### Your instructions
Read the records and gather each line that includes "Boltzmann".

Collected data
[Start of Attachment]

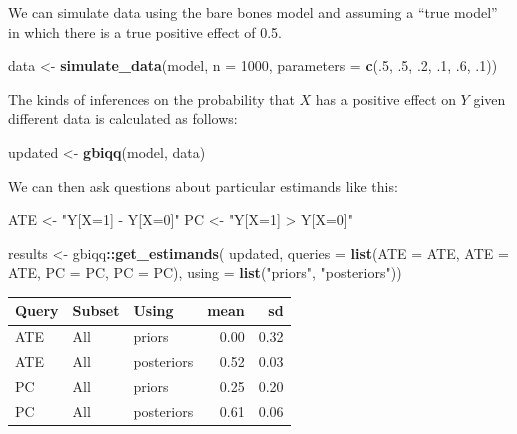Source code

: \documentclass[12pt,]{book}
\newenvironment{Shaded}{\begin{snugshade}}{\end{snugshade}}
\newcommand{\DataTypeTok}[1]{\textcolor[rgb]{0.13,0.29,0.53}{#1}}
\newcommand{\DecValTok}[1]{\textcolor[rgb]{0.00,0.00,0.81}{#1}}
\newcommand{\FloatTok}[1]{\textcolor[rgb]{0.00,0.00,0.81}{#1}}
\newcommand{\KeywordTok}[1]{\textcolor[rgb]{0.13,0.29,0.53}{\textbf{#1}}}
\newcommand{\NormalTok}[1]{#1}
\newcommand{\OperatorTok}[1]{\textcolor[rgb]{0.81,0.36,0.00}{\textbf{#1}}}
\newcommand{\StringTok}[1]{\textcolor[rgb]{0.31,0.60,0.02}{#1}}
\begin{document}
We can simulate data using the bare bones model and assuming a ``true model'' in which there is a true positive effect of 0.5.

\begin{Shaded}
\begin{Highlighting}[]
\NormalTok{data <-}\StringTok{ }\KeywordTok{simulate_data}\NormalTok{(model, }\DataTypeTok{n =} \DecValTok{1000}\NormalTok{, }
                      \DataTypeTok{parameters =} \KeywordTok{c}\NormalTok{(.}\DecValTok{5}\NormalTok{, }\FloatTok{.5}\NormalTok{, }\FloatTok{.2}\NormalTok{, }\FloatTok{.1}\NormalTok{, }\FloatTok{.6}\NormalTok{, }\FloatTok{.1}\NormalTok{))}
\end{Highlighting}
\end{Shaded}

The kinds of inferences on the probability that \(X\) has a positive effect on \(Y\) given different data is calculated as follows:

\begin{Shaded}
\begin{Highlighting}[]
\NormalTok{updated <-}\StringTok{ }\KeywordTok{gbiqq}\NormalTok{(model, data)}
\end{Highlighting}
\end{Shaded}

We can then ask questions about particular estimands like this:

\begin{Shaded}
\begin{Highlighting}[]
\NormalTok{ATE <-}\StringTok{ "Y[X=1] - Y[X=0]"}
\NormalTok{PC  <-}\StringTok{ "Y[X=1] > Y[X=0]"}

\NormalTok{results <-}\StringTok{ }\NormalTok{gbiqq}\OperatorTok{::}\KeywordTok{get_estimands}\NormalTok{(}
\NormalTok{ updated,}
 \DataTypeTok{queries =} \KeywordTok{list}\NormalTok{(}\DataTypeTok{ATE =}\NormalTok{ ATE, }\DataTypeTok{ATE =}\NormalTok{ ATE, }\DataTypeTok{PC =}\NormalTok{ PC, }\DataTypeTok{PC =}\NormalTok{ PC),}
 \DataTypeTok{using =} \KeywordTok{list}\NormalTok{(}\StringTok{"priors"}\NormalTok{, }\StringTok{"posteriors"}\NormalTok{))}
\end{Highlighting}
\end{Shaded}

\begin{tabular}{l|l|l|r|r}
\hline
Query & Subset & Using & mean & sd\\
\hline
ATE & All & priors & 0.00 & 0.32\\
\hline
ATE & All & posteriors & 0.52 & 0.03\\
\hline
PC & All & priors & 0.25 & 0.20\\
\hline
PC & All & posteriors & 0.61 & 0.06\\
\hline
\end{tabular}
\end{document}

[End of Attachment]
[Start of Attachment]

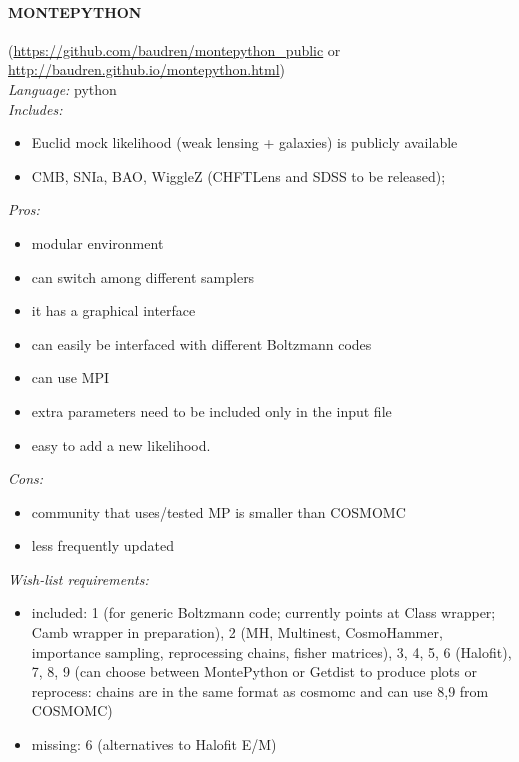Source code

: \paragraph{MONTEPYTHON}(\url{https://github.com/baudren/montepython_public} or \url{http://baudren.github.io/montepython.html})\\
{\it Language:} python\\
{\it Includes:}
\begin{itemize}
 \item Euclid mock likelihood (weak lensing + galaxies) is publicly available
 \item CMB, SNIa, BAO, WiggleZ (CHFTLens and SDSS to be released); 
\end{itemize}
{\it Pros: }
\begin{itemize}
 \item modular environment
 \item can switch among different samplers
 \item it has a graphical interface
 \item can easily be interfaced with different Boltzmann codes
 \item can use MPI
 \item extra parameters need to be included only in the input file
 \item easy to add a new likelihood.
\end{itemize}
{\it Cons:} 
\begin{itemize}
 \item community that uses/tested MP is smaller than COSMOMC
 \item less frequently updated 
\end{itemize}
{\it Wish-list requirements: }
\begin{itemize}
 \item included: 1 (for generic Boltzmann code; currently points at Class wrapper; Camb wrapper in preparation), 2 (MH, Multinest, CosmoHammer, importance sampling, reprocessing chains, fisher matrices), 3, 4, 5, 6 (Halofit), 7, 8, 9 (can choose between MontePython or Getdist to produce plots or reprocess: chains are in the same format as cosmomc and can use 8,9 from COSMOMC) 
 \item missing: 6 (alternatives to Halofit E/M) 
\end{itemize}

[End of Attachment]

### Problem solution
 \item can easily be interfaced with different Boltzmann codes
 \item included: 1 (for generic Boltzmann code; currently points at Class wrapper; Camb wrapper in preparation), 2 (MH, Multinest, CosmoHammer, importance sampling, reprocessing chains, fisher matrices), 3, 4, 5, 6 (Halofit), 7, 8, 9 (can choose between MontePython or Getdist to produce plots or reprocess: chains are in the same format as cosmomc and can use 8,9 from COSMOMC) 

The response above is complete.